Dereverberation of Speech Signals Using Weighted Prediction Error

Problem Description

We aim at a statistical model-based dereverberation approach where we try to estimate the late reverberation in a speech signal captured by distant microphones without prior knowledge of the room impulse response, i.e., the transfer function between the speaker and the microphone.

Late reverberations are dense, unaffected by small variations in the arrival time of the speech signal to the microphone, unlike the early reverb parts which look sparse so that their frequency characteristics are greatly affected. We try to estimate the amount of past signal contained in the present signal using a technique called Delayed Linear Prediction(DLP).

Existing Solutions and Background

There have been quite a lot of approaches to this problem, like estimating the room transfer function using a microphone array and estimating the directions of arrival (DOA) and enhancing the signal component coming from source by controlling the directivity of microphone. The drawback is it requires a large number of microphones to obtain sufficient directivity gain.

The next idea was finding the inverse characteristics of reverberation(called inverse filtering).

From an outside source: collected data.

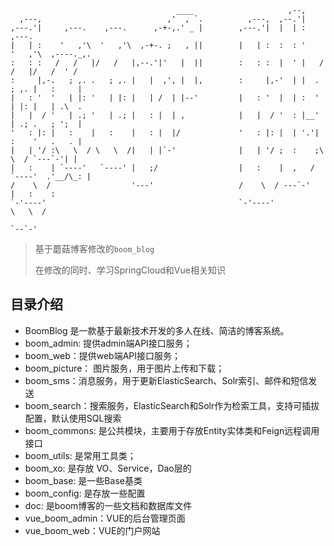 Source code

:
 ```
                                     ____                     ,--,
  ,---,                            ,'  , `.          ,---,  ,--.'|
,---.'|     ,---.    ,---.      ,-+-,.' _ |        ,---.'|  |  | :     ,---.
|   | :    '   ,'\  '   ,'\  ,-+-. ;   , ||        |   | :  :  : '    '   ,'\  ,----._,.
:   : :   /   /   |/   /   |,--.'|'   |  ||        :   : :  |  ' |   /   /   |/   /  ' /
:     |,-.   ; ,. .   ; ,. |   |  ,', |  |,        :     |,-'  | |  .   ; ,. |   :     |
|   : '  '   | |: '   | |: |   | /  | |--'         |   : '  |  | :  '   | |: |   | .\  .
|   |  / '   | .; '   | .; |   : |  | ,            |   |  / '  : |__'   | .; .   ; ';  |
'   : |: |   :    |   :    |   : |  |/             '   : |: |  | '.'|   :    '   .   . |
|   | '/ :\   \  / \   \  /|   | |`-'              |   | '/ ;  :    ;\   \  / `---`-'| |
|   :    | `----'   `----' |   ;/                  |   :    |  ,   /  `----'  .'__/\_: |
/    \  /                  '---'                   /    \  / ---`-'           |   :    :
`-'----'                                           `-'----'                    \   \  /
                                                                                `--`-'
```

> 基于蘑菇博客修改的`boom_blog`
>
> 在修改的同时、学习SpringCloud和Vue相关知识
> 

## 目录介绍

- BoomBlog 是一款基于最新技术开发的多人在线、简洁的博客系统。
- boom_admin: 提供admin端API接口服务；
- boom_web：提供web端API接口服务；
- boom_picture： 图片服务，用于图片上传和下载；
- boom_sms：消息服务，用于更新ElasticSearch、Solr索引、邮件和短信发送
- boom_search：搜索服务，ElasticSearch和Solr作为检索工具，支持可插拔配置，默认使用SQL搜索
- boom_commons: 是公共模块，主要用于存放Entity实体类和Feign远程调用接口
- boom_utils: 是常用工具类；
- boom_xo: 是存放 VO、Service，Dao层的
- boom_base: 是一些Base基类
- boom_config: 是存放一些配置
- doc: 是boom博客的一些文档和数据库文件
- vue_boom_admin：VUE的后台管理页面
- vue_boom_web：VUE的门户网站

However, it does not work so well when the reverberation characteristics change, e.g., due to small positional differences of the speaker or the microphone.

Multichannel linear prediction: The source signal is assumed to be independent and identically distributed(iid). It can estimate the channels without any prior knowledge of the signals characteristics. The drawback of this approach is that speech signal is not an iid sequence and this method cannot thus be directly applied to speech signals.

Methodology

The method we have used is known as the weighted prediction error(WPE) which is an improvisation over the multichannel linear prediction mentioned earlier by dividing the speech signal into small time frames and resolving it in the frequency domain.

We cannot use Fourier Transformation right away due to the varying nature of frequency of speech signal with time. So we divide the signal into frames and apply FFT to it using STFT. To this we can then apply WPE to each frame which estimates the amount of past signal in the present (a Gaussian function with certain mean and variance is estimated) based on a prediction order. After this, we can subtract the estimation for a time frame and henceforth.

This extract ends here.